Watch the trailer for The Happy Ones

"It's about the relationship between these two very different kids - sister and brother - and how they learn to accept each other” Jansons summarizes. The film is in pre-production stage, with a budget of 1.8M EUR, to be ready in 2024. "I try to imagine a perfect children film. That’s something I'd like to achive; with the means of intonation, humour, atmosphere and rhythm" Jansons tells. Commenting on the vibrant, diversified Latvian animation scene, Jansons says: "I like the diversity of the styles, the talents and different formats. There's no such defined Latvian animation thing; everything is quite different, and that's good. Like in the nature, where there is also a big diversity of the species - and that's a sign of a good healthy environment".

Talking of diversity, music and soundtrack is always present in Janson's film, who is also a music fan. ("All my life revolves around music.
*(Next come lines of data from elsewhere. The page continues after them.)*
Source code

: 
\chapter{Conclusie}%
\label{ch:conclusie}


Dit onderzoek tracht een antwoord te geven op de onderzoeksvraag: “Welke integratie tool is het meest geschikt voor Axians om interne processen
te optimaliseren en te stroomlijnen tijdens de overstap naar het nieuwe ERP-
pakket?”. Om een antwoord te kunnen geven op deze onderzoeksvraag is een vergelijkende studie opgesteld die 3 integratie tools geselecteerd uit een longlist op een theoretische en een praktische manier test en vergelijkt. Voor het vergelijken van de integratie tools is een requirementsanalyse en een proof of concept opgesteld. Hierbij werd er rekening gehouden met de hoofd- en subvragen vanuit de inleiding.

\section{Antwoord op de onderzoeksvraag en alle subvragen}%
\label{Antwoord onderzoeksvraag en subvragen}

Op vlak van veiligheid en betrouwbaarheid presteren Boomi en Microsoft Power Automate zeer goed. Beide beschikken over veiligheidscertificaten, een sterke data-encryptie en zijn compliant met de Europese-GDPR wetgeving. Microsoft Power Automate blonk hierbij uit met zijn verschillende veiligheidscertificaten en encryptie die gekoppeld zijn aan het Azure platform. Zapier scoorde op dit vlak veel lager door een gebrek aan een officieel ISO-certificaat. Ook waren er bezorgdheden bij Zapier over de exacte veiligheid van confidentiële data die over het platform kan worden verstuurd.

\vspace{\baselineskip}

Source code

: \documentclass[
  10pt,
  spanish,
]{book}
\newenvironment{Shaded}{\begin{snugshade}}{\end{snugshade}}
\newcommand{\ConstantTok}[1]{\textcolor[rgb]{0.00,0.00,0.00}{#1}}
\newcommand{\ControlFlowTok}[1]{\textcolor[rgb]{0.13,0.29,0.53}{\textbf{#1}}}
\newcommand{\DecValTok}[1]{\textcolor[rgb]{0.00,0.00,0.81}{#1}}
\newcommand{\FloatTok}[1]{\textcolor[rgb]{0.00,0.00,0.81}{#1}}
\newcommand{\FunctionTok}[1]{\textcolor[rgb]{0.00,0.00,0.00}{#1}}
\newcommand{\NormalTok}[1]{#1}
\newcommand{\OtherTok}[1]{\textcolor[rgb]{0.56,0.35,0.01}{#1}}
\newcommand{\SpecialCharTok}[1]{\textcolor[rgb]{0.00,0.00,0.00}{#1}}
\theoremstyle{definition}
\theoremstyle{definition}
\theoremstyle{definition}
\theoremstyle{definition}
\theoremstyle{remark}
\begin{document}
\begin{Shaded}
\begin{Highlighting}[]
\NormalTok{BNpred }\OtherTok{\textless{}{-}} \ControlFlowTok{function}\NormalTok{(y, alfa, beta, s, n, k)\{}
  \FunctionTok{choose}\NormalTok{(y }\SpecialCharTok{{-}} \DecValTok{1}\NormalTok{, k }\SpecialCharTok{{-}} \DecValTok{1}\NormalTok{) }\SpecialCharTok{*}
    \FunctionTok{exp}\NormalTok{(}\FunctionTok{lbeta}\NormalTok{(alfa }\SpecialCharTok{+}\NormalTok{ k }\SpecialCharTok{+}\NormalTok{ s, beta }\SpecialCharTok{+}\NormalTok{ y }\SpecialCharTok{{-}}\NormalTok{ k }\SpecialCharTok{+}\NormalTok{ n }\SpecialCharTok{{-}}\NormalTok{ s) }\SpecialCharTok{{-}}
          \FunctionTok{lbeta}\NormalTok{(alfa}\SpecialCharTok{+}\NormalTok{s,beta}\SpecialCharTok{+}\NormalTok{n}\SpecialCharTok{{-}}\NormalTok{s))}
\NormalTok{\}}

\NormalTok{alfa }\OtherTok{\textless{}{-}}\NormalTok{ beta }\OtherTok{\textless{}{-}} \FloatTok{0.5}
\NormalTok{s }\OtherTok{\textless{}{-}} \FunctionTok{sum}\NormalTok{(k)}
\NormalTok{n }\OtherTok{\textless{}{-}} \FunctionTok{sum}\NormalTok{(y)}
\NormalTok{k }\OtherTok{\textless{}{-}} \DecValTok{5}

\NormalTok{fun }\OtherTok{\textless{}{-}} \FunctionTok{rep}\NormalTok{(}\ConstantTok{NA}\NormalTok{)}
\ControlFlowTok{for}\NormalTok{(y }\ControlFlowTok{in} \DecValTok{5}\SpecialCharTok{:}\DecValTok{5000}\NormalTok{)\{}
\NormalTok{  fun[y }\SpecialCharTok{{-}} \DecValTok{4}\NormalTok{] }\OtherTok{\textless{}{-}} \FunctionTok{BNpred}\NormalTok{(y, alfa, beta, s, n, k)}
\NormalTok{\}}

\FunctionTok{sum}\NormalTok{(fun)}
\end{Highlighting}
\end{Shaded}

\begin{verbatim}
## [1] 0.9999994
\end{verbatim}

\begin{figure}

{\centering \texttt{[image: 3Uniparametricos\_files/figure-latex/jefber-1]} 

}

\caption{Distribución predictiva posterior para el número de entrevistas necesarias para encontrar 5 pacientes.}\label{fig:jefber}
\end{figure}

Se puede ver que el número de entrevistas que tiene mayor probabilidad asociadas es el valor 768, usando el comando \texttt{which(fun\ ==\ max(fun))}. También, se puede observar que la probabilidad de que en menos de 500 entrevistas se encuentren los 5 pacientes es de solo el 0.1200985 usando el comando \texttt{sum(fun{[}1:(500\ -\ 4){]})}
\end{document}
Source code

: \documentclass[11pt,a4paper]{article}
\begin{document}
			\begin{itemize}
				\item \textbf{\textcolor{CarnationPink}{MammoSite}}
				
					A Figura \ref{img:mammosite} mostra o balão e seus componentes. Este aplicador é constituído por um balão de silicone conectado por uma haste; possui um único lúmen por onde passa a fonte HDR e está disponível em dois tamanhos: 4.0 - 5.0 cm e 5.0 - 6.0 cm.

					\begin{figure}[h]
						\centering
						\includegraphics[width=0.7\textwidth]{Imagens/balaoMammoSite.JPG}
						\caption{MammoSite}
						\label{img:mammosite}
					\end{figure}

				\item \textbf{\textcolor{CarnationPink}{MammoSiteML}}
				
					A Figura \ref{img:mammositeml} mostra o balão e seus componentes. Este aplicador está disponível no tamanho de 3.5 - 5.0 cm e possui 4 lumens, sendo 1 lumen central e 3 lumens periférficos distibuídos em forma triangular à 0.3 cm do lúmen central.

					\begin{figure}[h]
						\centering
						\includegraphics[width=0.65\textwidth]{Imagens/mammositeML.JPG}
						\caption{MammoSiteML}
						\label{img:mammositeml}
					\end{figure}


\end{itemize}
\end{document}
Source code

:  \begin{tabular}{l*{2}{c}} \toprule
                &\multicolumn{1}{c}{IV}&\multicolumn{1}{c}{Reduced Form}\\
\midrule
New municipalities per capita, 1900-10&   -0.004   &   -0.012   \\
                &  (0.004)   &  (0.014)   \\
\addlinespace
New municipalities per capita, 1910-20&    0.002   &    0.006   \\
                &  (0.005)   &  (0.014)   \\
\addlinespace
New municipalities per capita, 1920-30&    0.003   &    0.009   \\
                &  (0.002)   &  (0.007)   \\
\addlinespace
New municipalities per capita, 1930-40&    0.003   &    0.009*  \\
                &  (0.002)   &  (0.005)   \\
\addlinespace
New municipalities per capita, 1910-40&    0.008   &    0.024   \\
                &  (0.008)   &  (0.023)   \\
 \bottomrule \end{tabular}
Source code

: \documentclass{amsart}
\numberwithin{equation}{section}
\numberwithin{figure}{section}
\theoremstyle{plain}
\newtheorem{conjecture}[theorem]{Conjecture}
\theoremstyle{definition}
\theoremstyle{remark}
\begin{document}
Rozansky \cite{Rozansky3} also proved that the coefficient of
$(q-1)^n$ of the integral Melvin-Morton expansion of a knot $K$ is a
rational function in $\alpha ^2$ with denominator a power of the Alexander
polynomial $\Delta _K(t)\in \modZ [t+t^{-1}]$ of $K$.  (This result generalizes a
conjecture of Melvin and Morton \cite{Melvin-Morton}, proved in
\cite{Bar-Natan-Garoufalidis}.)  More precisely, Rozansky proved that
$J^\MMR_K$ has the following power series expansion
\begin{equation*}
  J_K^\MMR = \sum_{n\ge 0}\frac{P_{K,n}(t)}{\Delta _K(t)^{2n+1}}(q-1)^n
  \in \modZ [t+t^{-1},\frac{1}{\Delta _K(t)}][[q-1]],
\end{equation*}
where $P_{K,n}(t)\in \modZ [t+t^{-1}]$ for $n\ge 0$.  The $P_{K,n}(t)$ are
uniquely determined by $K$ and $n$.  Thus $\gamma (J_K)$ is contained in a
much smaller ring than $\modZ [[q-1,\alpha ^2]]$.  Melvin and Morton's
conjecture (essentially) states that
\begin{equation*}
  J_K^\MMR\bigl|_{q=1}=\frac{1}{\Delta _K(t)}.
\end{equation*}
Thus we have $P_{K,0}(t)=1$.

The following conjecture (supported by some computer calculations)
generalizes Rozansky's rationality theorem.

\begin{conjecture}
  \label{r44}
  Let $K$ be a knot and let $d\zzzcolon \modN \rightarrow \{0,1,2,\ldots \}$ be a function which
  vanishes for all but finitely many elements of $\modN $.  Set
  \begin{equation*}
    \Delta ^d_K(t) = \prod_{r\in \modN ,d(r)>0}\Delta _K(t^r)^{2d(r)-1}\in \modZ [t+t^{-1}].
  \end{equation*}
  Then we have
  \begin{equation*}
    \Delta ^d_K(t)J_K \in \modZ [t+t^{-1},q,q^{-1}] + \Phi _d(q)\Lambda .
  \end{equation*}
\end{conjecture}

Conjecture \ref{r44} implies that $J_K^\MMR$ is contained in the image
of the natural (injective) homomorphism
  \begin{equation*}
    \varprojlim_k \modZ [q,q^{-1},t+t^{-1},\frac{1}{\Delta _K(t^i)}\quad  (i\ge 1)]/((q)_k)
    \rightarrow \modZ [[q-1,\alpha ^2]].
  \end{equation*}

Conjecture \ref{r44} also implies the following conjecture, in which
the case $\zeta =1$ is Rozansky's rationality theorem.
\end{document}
Now, my youngest boy is playing the cello and the piano"). Being an artist during the Internet era leaves more space for artistic films as well. "You show your name and build your audience. There are many stories on artists that published their films on youtube, vimeo and built up a name-before continuing to work at a bigger studio" Jansons will note. 

Yet the computer screen proved to be the only means of communication during the lockdown, even though Jansons and his family could enjoy time outdoors. "It's very strange and hard for education. These young people who started their studies in the Latvian Academy of Art last year, they didn't meet each other in real life, only behind the screens. I had to explain them animation directing through the screen. It's hard to imagine how they feel, and what they think about education". On a more personal note, Jansons and his family had to juggle between home schooling and work in the between.

Edmunds Jansons still remembers taking sides at school, and choosing the "artist" role over and function over other alternatives and callings. "You slowly continue on this process, and suddenly discover "Oh, now, I'm an artist". And certainly an artist to talk about.

Guard of Honour will premiere at Anifilm International Festival of Animated Films at Liberec, 22-27 June 2021. The interview was conducted in partnership with Latvian Animation Association.